_What is required_. When you copy the material below, keep every line exact and drop the pictures.

_Data records_.
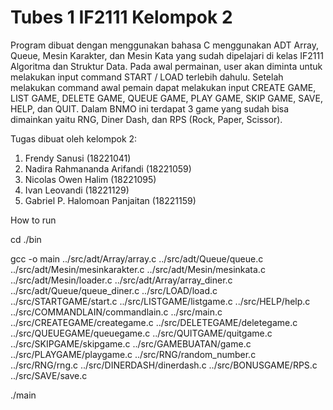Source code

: Tubes 1 IF2111 Kelompok 2
=========================
Program dibuat dengan menggunakan bahasa C menggunakan ADT Array, Queue, Mesin Karakter, dan Mesin Kata yang sudah dipelajari di kelas IF2111 Algoritma dan Struktur Data. Pada awal permainan, user akan diminta untuk melakukan input command START / LOAD terlebih dahulu. Setelah melakukan command awal pemain dapat melakukan input CREATE GAME, LIST GAME, DELETE GAME, QUEUE GAME, PLAY GAME, SKIP GAME, SAVE, HELP, dan QUIT. Dalam BNMO ini terdapat 3 game yang sudah bisa dimainkan yaitu RNG, Diner Dash, dan RPS (Rock, Paper, Scissor).

Tugas dibuat oleh kelompok 2:
1. Frendy Sanusi (18221041)
2. Nadira Rahmananda Arifandi (18221059)
3. Nicolas Owen Halim (18221095)
4. Ivan Leovandi (18221129)
5. Gabriel P. Halomoan Panjaitan (18221159)

How to run

cd ./bin

gcc -o main ../src/adt/Array/array.c ../src/adt/Queue/queue.c ../src/adt/Mesin/mesinkarakter.c ../src/adt/Mesin/mesinkata.c ../src/adt/Mesin/loader.c ../src/adt/Array/array_diner.c ../src/adt/Queue/queue_diner.c ../src/LOAD/load.c  ../src/STARTGAME/start.c ../src/LISTGAME/listgame.c ../src/HELP/help.c ../src/COMMANDLAIN/commandlain.c ../src/main.c ../src/CREATEGAME/creategame.c ../src/DELETEGAME/deletegame.c ../src/QUEUEGAME/queuegame.c ../src/QUITGAME/quitgame.c ../src/SKIPGAME/skipgame.c ../src/GAMEBUATAN/game.c ../src/PLAYGAME/playgame.c ../src/RNG/random_number.c ../src/RNG/rng.c ../src/DINERDASH/dinerdash.c ../src/BONUSGAME/RPS.c ../src/SAVE/save.c

./main
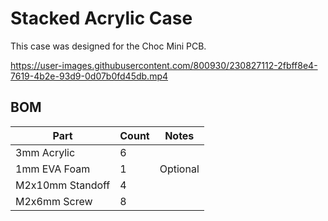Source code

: # Stacked Acrylic Case

This case was designed for the Choc Mini PCB.

https://user-images.githubusercontent.com/800930/230827112-2fbff8e4-7619-4b2e-93d9-0d07b0fd45db.mp4


## BOM
| Part | Count | Notes |
|------|-------|-------|
| 3mm Acrylic | 6 | 
| 1mm EVA Foam | 1 | Optional
| M2x10mm Standoff | 4 | 
| M2x6mm Screw | 8 |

_Response below_.
Source code

: Tubes 1 IF2111 Kelompok 2
=========================
Program dibuat dengan menggunakan bahasa C menggunakan ADT Array, Queue, Mesin Karakter, dan Mesin Kata yang sudah dipelajari di kelas IF2111 Algoritma dan Struktur Data. Pada awal permainan, user akan diminta untuk melakukan input command START / LOAD terlebih dahulu. Setelah melakukan command awal pemain dapat melakukan input CREATE GAME, LIST GAME, DELETE GAME, QUEUE GAME, PLAY GAME, SKIP GAME, SAVE, HELP, dan QUIT. Dalam BNMO ini terdapat 3 game yang sudah bisa dimainkan yaitu RNG, Diner Dash, dan RPS (Rock, Paper, Scissor).

Tugas dibuat oleh kelompok 2:
1. Frendy Sanusi (18221041)
2. Nadira Rahmananda Arifandi (18221059)
3. Nicolas Owen Halim (18221095)
4. Ivan Leovandi (18221129)
5. Gabriel P. Halomoan Panjaitan (18221159)

How to run

cd ./bin

gcc -o main ../src/adt/Array/array.c ../src/adt/Queue/queue.c ../src/adt/Mesin/mesinkarakter.c ../src/adt/Mesin/mesinkata.c ../src/adt/Mesin/loader.c ../src/adt/Array/array_diner.c ../src/adt/Queue/queue_diner.c ../src/LOAD/load.c  ../src/STARTGAME/start.c ../src/LISTGAME/listgame.c ../src/HELP/help.c ../src/COMMANDLAIN/commandlain.c ../src/main.c ../src/CREATEGAME/creategame.c ../src/DELETEGAME/deletegame.c ../src/QUEUEGAME/queuegame.c ../src/QUITGAME/quitgame.c ../src/SKIPGAME/skipgame.c ../src/GAMEBUATAN/game.c ../src/PLAYGAME/playgame.c ../src/RNG/random_number.c ../src/RNG/rng.c ../src/DINERDASH/dinerdash.c ../src/BONUSGAME/RPS.c ../src/SAVE/save.c

./main
Source code

: # Stacked Acrylic Case

This case was designed for the Choc Mini PCB.

https://user-images.githubusercontent.com/800930/230827112-2fbff8e4-7619-4b2e-93d9-0d07b0fd45db.mp4


## BOM
| Part | Count | Notes |
|------|-------|-------|
| 3mm Acrylic | 6 | 
| 1mm EVA Foam | 1 | Optional
| M2x10mm Standoff | 4 | 
| M2x6mm Screw | 8 |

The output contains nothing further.